Sous-titre: Une Europe souveraine et démocratique - et ses ennemis
Date de parution en France, 02 25; traduction par Olivier Mannoni; l'original en allemand est paru chez Surhkamp en 2024 auprès de qui l'auteur a depuis lors publié un nouveau roman, non encore traduit, intitulé: Die Erweiterung.
Il n'était pas un inconnu pour moi: j'avais déjà rendu compte d'un précédent roman intitulé La Capitale.
Au sein de l'Union en déliquescence siègent des gouvernements dont l'unique projet semble être devenu d'incarner LE VER DANS LE FRUITS. On sait les ravages qu'un seul ver de terre peut provoquer dans un fruit comme la pomme pour prendre l'expression au sérieux en ce qui concerne l'Europe occidentale.
Plusieurs itérations de mots-clés se font jour en composant la table des matières de cet essai perspicace, pénétrant. Après en avoir entamé la lecture séquentielle, je me suis aperçu que les trente-huit ESQUISSES (j'emprunte le terme à Jean François Billeter tant je le trouve adéquat pour remplacer le fossé lexical qui existe entre paragraphe et chapitre) pouvaient s'enfiler différemment au fil de ma lecture. En constituant la table des matières de ses trente-huit titres, j'ai joué de couleurs pour mettre en avant l'insistance de certains propos tant ils semblent conceptuellement chers à l'auteur. J'ai entrelardé de citations extraites de l'ouvrage dans la table des matières ci-dessous, dans l'objectif de vous convaincre, comme je le suis, de l'utilité d'une lecture méditative de cet ouvrage.

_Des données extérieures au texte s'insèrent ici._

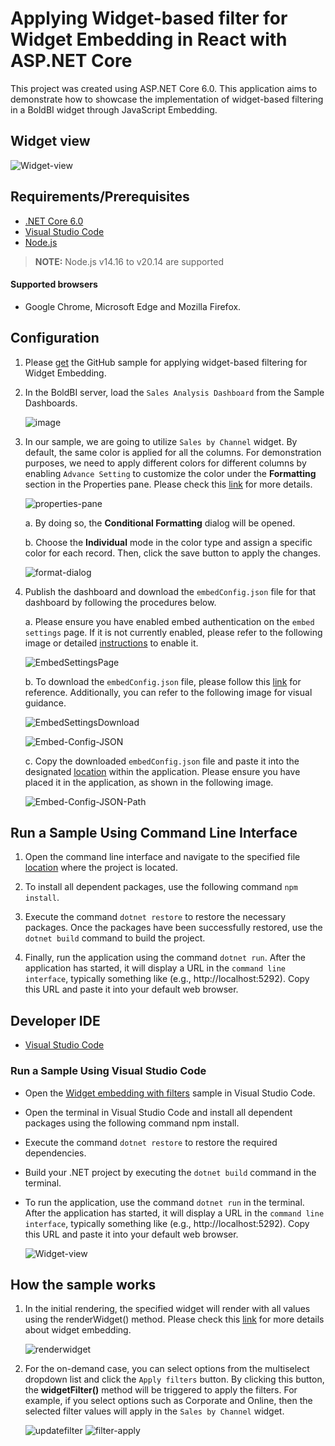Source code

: # Applying Widget-based filter for Widget Embedding in React with ASP.NET Core

This project was created using ASP.NET Core 6.0. This application aims to demonstrate how to showcase the implementation of widget-based filtering in a BoldBI widget through JavaScript Embedding.

## Widget view

   ![Widget-view](https://github.com/boldbi/samples/assets/129487075/ea121ecf-c5ff-44ea-9277-2e8be3465c76)

## Requirements/Prerequisites

* [.NET Core 6.0](https://dotnet.microsoft.com/download/dotnet-core)
* [Visual Studio Code](https://code.visualstudio.com/download)
* [Node.js](https://nodejs.org/en/)

> **NOTE:** Node.js v14.16 to v20.14 are supported

#### Supported browsers
  
* Google Chrome, Microsoft Edge and Mozilla Firefox.

## Configuration

1. Please [get](https://github.com/boldbi/samples/tree/master/Scenario%20Based%20Samples/Widget%20Filtering%20Sample/Widget%20embedding%20with%20filters) the GitHub sample for applying widget-based filtering for Widget Embedding.

2. In the BoldBI server, load the `Sales Analysis Dashboard` from the Sample Dashboards.

   ![image](https://github.com/boldbi/samples/assets/129487075/b7b0c2d8-8d51-444d-811a-feccf44659bc)

3. In our sample, we are going to utilize `Sales by Channel` widget. By default, the same color is applied for all the columns. For demonstration purposes, we need to apply different colors for different columns by enabling `Advance Setting` to customize the color under the **Formatting** section in the Properties pane. Please check this [link](https://help.boldbi.com/visualizing-data/visualization-widgets/column-chart/#formatting) for more details. 

   ![properties-pane](https://github.com/boldbi/samples/assets/129487075/37f6625e-efa3-42c8-939f-e34d9c8f7c2e)

    a. By doing so, the **Conditional Formatting** dialog will be opened.

    b. Choose the **Individual** mode in the color type and assign a specific color for each record. Then, click the save button to apply the changes.

      ![format-dialog](https://github.com/boldbi/samples/assets/129487075/87f32737-1abf-449d-9bea-f4d6857db9af)

5. Publish the dashboard and download the `embedConfig.json` file for that dashboard by following the procedures below.

    a. Please ensure you have enabled embed authentication on the `embed settings` page. If it is not currently enabled, please refer to the following image or detailed [instructions](https://help.boldbi.com/site-administration/embed-settings/#get-embed-secret-code) to enable it.

    ![EmbedSettingsPage](https://github.com/boldbi/samples/assets/92368448/972a932c-94b1-450a-96db-79dc496751f3)

    b. To download the `embedConfig.json` file, please follow this [link](https://help.boldbi.com/site-administration/embed-settings/#get-embed-configuration-file) for reference. Additionally, you can refer to the following image for visual guidance.

    ![EmbedSettingsDownload](https://github.com/boldbi/samples/assets/92368448/cc4d65e1-392f-436c-ad27-6e2b636fc6b6)

    ![Embed-Config-JSON](https://github.com/boldbi/samples/assets/92368448/53c1eddb-1d55-47d7-8e12-502ad6d74dd9)

    c. Copy the downloaded `embedConfig.json` file and paste it into the designated [location](https://github.com/boldbi/samples/tree/master/Scenario%20Based%20Samples/Widget%20Filtering%20Sample/Widget%20embedding%20with%20filters) within the application. Please ensure you have placed it in the application, as shown in the following image.
    
    ![Embed-Config-JSON-Path](https://github.com/boldbi/samples/assets/129487075/e3faaef9-801f-47c6-97ab-9c2f39c60e09)

## Run a Sample Using Command Line Interface 

1. Open the command line interface and navigate to the specified file [location](https://github.com/boldbi/samples/tree/master/Scenario%20Based%20Samples/Widget%20Filtering%20Sample/Widget%20embedding%20with%20filters) where the project is located.

2. To install all dependent packages, use the following command `npm install`.

3. Execute the command `dotnet restore` to restore the necessary packages. Once the packages have been successfully restored, use the `dotnet build` command to build the project.
  
4. Finally, run the application using the command `dotnet run`. After the application has started, it will display a URL in the `command line interface`, typically something like (e.g., http://localhost:5292). Copy this URL and paste it into your default web browser.

## Developer IDE

* [Visual Studio Code](https://code.visualstudio.com/download)

### Run a Sample Using Visual Studio Code
 
* Open the [Widget embedding with filters](https://github.com/boldbi/samples/tree/master/Scenario%20Based%20Samples/Widget%20Filtering%20Sample/Widget%20embedding%20with%20filters) sample in Visual Studio Code.
   
* Open the terminal in Visual Studio Code and install all dependent packages using the following command npm install.

* Execute the command `dotnet restore` to restore the required dependencies.
 
* Build your .NET project by executing the `dotnet build` command in the terminal.
 
* To run the application, use the command `dotnet run` in the terminal. After the application has started, it will display a URL in the `command line interface`, typically something like (e.g., http://localhost:5292). Copy this URL and paste it into your default web browser.

  ![Widget-view](https://github.com/boldbi/samples/assets/129487075/ea121ecf-c5ff-44ea-9277-2e8be3465c76)

## How the sample works

1. In the initial rendering, the specified widget will render with all values using the renderWidget() method. Please check this [link](https://help.boldbi.com/embedding-options/embedding-sdk/embedding-a-widget/) for more details about widget embedding.

   ![renderwidget](https://github.com/boldbi/samples/assets/129487075/c8f5b7ef-e1fe-43d2-ba7f-56d79d68cd57)

2. For the on-demand case, you can select options from the multiselect dropdown list and click the `Apply filters` button. By clicking this button, the **widgetFilter()** method will be triggered to apply the filters. For example, if you select options such as Corporate and Online, then the selected filter values will apply in the `Sales by Channel` widget.

   ![updatefilter](https://github.com/boldbi/samples/assets/129487075/ce04cc33-1f2a-4242-9140-8a78225a8a76)
   ![filter-apply](https://github.com/boldbi/samples/assets/129487075/6fecf3ee-64f6-4bf0-a38f-f380562c23ea)
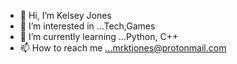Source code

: - 👋 Hi,  I’m Kelsey Jones
- 👀 I’m interested in ...Tech,Games
- 🌱 I’m currently learning ...Python, C++
- 📫 How to reach me ...mrktjones@protonmail.com

<!---
Kels-bit/Kels-bit is a ✨ special ✨ repository because its `README.md` (this file) appears on your GitHub profile.
You can click the Preview link to take a look at your changes.
--->
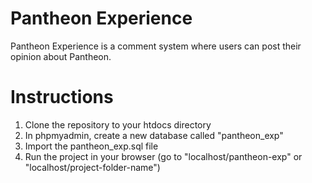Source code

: # Pantheon Experience

Pantheon Experience is a comment system where users can post their opinion about Pantheon.

# Instructions

1. Clone the repository to your htdocs directory
2. In phpmyadmin, create a new database called "pantheon_exp"
3. Import the pantheon_exp.sql file
4. Run the project in your browser (go to "localhost/pantheon-exp" or "localhost/project-folder-name")
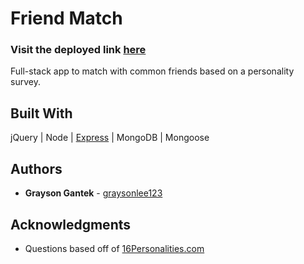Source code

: # Friend Match

### Visit the deployed link [here](https://protected-forest-51687.herokuapp.com/)

Full-stack app to match with common friends based on a personality survey. 

## Built With

jQuery | Node | [Express](https://www.npmjs.com/package/express) | MongoDB | Mongoose

## Authors

* **Grayson Gantek** - [graysonlee123](https://github.com/graysonlee123)

## Acknowledgments

* Questions based off of [16Personalities.com](https://www.16personalities.com/free-personality-test)
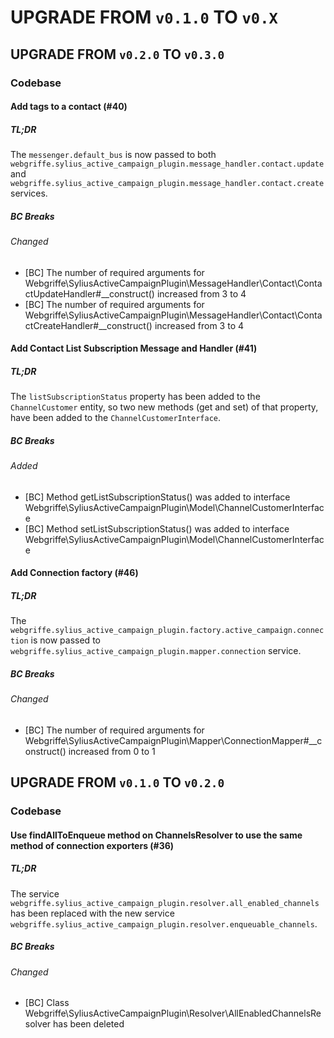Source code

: # UPGRADE FROM `v0.1.0` TO `v0.X`

## UPGRADE FROM `v0.2.0` TO `v0.3.0`

### Codebase

#### Add tags to a contact (#40)

##### TL;DR
The `messenger.default_bus` is now passed to both `webgriffe.sylius_active_campaign_plugin.message_handler.contact.update` and `webgriffe.sylius_active_campaign_plugin.message_handler.contact.create` services.

##### BC Breaks

###### Changed
- [BC] The number of required arguments for Webgriffe\SyliusActiveCampaignPlugin\MessageHandler\Contact\ContactUpdateHandler#__construct() increased from 3 to 4
- [BC] The number of required arguments for Webgriffe\SyliusActiveCampaignPlugin\MessageHandler\Contact\ContactCreateHandler#__construct() increased from 3 to 4

#### Add Contact List Subscription Message and Handler (#41)

##### TL;DR
The `listSubscriptionStatus` property has been added to the `ChannelCustomer` entity, so two new methods (get and set) of that property, have been added to the `ChannelCustomerInterface`.

##### BC Breaks

###### Added
- [BC] Method getListSubscriptionStatus() was added to interface Webgriffe\SyliusActiveCampaignPlugin\Model\ChannelCustomerInterface
- [BC] Method setListSubscriptionStatus() was added to interface Webgriffe\SyliusActiveCampaignPlugin\Model\ChannelCustomerInterface

#### Add Connection factory (#46)

##### TL;DR
The `webgriffe.sylius_active_campaign_plugin.factory.active_campaign.connection` is now passed to `webgriffe.sylius_active_campaign_plugin.mapper.connection` service.

##### BC Breaks

###### Changed
- [BC] The number of required arguments for Webgriffe\SyliusActiveCampaignPlugin\Mapper\ConnectionMapper#__construct() increased from 0 to 1

## UPGRADE FROM `v0.1.0` TO `v0.2.0`

### Codebase

#### Use findAllToEnqueue method on ChannelsResolver to use the same method of connection exporters (#36)

##### TL;DR
The service `webgriffe.sylius_active_campaign_plugin.resolver.all_enabled_channels` has been replaced with the new service `webgriffe.sylius_active_campaign_plugin.resolver.enqueuable_channels`.

##### BC Breaks

###### Changed
- [BC] Class Webgriffe\SyliusActiveCampaignPlugin\Resolver\AllEnabledChannelsResolver has been deleted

- Le "Personne" européen 9
- Le Trou noir 13
- L'utopie et l'histoire en un seul point 17 Les fondateurs du projet européen ne pouvaient bien entendu pas savoir ce que serait l'avenir. ... Il a pris pour nom "mondialisation". Celle-ci produit des crises et des dépendances dramatiques que la politique nationale... n'est absolument pas capable de maitriser. C'est une ruse de la raison. 19-20
- Le monde de demain: une supputation optimiste ? 22
- L'avenir, populaire 23
- Le statu quo 27
- Le verre est-il donc à moitié vide ou à moitié plein ? 51
- Recommencer au début, mais cette fois par la culture 51 L'auteur, autrichien, a longtemps réfléchi sur la Mitteleuropa & déplore que l'on ne puisse obtenir de passeport européen que sur base d'un passeport national. L'insurrection hongroise de 1956 et le printemps de Prague en 1968, brutalement écrasés, maintenait des populations emprisonnées derrière le rideau de fer. Le terme 'prison des peuples' n'était pourtant employée que pour la monarchie des Habsbourg. ... "C'est à mes yeux une folie & une négligence historique de reprocher à l'ancienne Autriche de ne pas avoir été un État social à une époque où il n'en existait aucun nulle part." ... L'Autriche-Hongrie formait un État sans prétendre former une nation. L'auteur consacre plusieurs pages à détailler les apports d'un essai écrit par Milan Kundera (1929-2023) sous le titre Un Occident kidnappé. Le lien vous y envoie. Sa lecture m'est apparue séminale. ... Le nationalisme est encore et toujours le fondement du droit international, alors même qu'on nous avait promis son dépassement, au moins en Europe. ... Le droit international me fait l'effet d'une farce. Ne serait-ce parce qu'en allemand il porte le nom de Völkerrecht, de droit des peuples. Il ne protège pas l'intérêt des êtres humains, mais des puissances et des élites nationales qui s'arrogent le statut de représentants des peuples, un pars pro totalitaire. ... Après la fin de l'Union soviétique, l'Europe centrale a été kidnappée une deuxième fois: par les princes sans culture du néolibéralisme, par les grands prêtres de la foi crédule en la pure transcendance du marché, incarnée par les zombies du nationalisme. Le dernier paragraphe de cette esquisse menassienne est déchirante: Je suis un Mitteleupéen. Je suis un apatride juif dans ma patrie. Non, c'est trop pathétique. J'en reste là: je suis un Viennois et un Européen. Et un homme que désespère la danse des zombies de l'histoire.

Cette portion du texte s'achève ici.